3. Sometimes, we just aren’t very observant, or aware, or we fail to wonder about what is going on around us.
4. Sometimes we are complacent, thinking, or assuming, that we already know what we need to know about whatever it is, or that it is unimportant.
5. Sometimes we have insufficient knowledge.
6. Sometimes we have insufficient understanding.
7. Sometimes we have insufficient discernment.
8. Sometimes we have insufficient maturity, or wisdom.
9. The way things “are”.
For most of what we do, most of the time, we simply become accustomed to the cultural “bubble” of assigned importances, meanings, and consequences of particular patterns of activity or thoughts. We just do things, and see things, and react to things, the way we saw being done as we were growing up, or going to college, or starting work. Our preconceptions figure prominently here.
10. There is a force, a momentum, to life.
While we are young, especially, we are exhilarated by the impetus of this dynamic complexly equilibrating organism we call our bodies, and we generally have the energy and vitality at our disposal to deal with it and enjoy it, and just “go” with us.
Get a little older, however, become involved in more things, and have responsibilities that require you to do more things than you have energy for, at times when you just aren’t ready for them, and you have to develop habits and make assumptions, or fall back on ready-made meanings and understandings, for what you have to deal with. But the impetus is still there, and the tendencies to let the accumulated wisdom of the brain-body combination take over, to just “wing” it, are still strong. We either don’t have the time, or don’t take the time, to really look into things. You have to make choices about what to look at more closely.
I remember reading a poignant letter or journal entry that had been written by a Chinese businessman or civil servant several thousand years ago, in which he wrote: ‘I always thought of myself as an observant and ‘with it’ kind of person, but, by and by, I got caught up in the “dust net of the world”, and thirty years went by, just like that.’ [double quotes indicate the actual words used; the rest capture the essence, but I cannot vouch for having remembered it verbatim.]
11. Ego.
[Actually, I could have gone on down to 20 here, with 12 through 20 being only that one word: Ego.] It is extremely difficult, not to say practically impossible, to do complete justice to the extent that our egos, our love for our own selves and what we are involved with, and what we own, skew, slant, warp, filter, fill in, exclude, color, and build up, our perceptions. Go ahead, you try it.

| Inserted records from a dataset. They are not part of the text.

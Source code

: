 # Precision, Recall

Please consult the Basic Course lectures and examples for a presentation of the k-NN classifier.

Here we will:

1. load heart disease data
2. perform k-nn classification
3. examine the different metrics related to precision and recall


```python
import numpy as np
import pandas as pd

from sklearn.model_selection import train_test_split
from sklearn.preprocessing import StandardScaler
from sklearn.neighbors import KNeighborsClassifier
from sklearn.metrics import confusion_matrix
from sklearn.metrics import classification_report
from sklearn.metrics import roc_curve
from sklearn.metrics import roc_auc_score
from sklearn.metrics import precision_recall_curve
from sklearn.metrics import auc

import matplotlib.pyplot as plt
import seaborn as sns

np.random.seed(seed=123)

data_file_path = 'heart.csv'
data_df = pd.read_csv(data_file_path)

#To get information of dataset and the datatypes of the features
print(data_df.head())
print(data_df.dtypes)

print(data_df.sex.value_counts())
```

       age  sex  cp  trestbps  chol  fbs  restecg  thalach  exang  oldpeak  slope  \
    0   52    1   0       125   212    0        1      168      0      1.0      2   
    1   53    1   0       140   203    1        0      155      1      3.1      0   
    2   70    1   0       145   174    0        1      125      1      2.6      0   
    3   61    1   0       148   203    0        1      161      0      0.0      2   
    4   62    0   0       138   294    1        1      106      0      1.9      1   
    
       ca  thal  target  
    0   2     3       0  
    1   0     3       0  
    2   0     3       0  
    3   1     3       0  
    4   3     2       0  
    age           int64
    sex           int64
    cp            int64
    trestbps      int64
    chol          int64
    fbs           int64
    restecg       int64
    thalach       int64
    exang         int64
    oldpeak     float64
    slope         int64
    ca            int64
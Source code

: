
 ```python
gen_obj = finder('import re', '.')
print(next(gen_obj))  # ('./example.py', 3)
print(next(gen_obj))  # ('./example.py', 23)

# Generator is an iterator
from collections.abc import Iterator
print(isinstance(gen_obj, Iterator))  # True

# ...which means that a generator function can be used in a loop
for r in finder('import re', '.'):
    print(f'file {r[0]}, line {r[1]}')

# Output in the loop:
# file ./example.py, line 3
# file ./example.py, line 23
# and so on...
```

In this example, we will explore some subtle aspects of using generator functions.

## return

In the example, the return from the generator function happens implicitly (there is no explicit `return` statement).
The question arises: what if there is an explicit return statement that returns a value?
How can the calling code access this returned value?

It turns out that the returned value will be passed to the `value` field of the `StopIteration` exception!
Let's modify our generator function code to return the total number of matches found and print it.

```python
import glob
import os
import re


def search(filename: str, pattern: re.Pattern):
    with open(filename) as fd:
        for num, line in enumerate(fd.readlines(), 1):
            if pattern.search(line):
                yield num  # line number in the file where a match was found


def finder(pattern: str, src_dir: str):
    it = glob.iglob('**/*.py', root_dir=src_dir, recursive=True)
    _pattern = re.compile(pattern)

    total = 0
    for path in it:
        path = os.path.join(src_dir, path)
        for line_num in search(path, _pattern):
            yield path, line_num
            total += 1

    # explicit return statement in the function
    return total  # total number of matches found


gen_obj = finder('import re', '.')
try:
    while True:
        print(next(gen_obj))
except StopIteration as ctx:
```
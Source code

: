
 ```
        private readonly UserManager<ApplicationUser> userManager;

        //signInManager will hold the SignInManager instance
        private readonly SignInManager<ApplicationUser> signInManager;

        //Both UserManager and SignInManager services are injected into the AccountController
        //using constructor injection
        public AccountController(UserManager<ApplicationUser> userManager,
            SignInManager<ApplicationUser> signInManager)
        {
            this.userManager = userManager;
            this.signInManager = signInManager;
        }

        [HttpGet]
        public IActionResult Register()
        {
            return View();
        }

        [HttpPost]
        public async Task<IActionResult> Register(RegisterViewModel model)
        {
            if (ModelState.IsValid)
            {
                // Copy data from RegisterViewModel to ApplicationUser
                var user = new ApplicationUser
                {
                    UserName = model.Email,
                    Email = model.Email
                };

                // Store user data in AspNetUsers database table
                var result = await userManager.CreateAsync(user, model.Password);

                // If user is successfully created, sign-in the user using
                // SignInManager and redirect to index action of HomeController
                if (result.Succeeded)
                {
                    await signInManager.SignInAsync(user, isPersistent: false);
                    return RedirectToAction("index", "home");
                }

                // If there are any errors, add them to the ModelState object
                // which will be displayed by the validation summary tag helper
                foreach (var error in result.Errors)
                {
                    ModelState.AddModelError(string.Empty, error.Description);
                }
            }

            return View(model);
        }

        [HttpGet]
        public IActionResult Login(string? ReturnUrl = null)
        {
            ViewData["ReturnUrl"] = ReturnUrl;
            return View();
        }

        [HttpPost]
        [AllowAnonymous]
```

12. Not wanting to see (avoidance, or denial). This is related to 11.
Question: What have I missed?
Exercise
Think back to the exercise that I asked you to do last week (going about your normal life for a few hours or half a day, but taking particular effort to see things as if you were seeing them for the first time and had to report back to your usual self, who was taking a little break, what you had seen, in detail).
It may or may not be helpful, or may or may not help facilitate this exercise, if you were to visualize yourself now standing in front of a mirror and in some fashion or another either removing whatever public persona you may have been “wearing”, or ignoring it.
Think now about last week’s exercise, but assume that some of the people who you are usually around have also been taking part in the exercise - now think about what those people might have reported back to their usual selves about what they saw about, or did with, you, how you fit in the world as they see it, as part of the exercise.
Now imagine yourself continuing to look at yourself in a mirror, and think again about the reasons, listed above, for why we can have a hard time seeing some things clearly.
Is there anything in there that might help you handle problems (or opportunities) that you may be facing?